• [Work order] Filter this material down to the lines that contain the string "media", and return those lines.

• [Recorded data]
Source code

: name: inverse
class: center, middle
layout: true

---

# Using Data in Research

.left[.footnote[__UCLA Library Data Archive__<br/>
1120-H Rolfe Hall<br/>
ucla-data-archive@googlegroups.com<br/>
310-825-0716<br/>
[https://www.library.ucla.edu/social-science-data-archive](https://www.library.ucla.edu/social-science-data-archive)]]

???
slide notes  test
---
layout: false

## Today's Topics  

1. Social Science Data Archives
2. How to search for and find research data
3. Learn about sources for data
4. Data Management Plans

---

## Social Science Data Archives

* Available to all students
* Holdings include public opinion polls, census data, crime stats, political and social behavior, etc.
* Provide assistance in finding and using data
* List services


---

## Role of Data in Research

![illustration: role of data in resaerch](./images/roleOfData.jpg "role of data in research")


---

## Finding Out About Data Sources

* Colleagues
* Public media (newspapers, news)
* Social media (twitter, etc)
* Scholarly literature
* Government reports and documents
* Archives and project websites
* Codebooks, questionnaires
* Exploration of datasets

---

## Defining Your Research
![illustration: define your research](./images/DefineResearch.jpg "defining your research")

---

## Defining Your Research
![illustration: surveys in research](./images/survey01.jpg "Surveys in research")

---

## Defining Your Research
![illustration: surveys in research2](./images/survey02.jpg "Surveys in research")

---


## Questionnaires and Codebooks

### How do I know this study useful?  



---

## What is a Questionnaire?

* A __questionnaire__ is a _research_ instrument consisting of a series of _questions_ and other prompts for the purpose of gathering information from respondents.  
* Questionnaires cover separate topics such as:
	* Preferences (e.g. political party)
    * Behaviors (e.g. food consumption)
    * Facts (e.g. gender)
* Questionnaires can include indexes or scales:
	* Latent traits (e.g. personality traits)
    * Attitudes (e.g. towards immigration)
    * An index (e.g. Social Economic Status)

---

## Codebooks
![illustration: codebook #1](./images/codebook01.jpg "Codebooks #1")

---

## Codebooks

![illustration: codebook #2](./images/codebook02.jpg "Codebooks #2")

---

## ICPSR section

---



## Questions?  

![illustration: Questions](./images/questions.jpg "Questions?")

• [Exercise output]
* Public media (newspapers, news)
* Social media (twitter, etc)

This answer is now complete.